* TRY IT *
Below is a listing. Gather each line of it that contains "Download".

---- EXERCISE INPUT

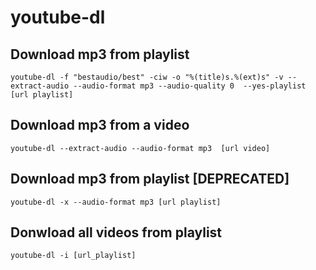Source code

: # youtube-dl

## Download mp3 from playlist
```code
youtube-dl -f "bestaudio/best" -ciw -o "%(title)s.%(ext)s" -v --extract-audio --audio-format mp3 --audio-quality 0  --yes-playlist [url playlist]
```

## Download mp3 from a video
```code
youtube-dl --extract-audio --audio-format mp3  [url video]
```

## Download mp3 from playlist [DEPRECATED]
```code
youtube-dl -x --audio-format mp3 [url playlist]
```

## Donwload all videos from playlist
```code
youtube-dl -i [url_playlist]
```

--------

* YOUR RESPONSE *
## Download mp3 from playlist
## Download mp3 from a video
## Download mp3 from playlist [DEPRECATED]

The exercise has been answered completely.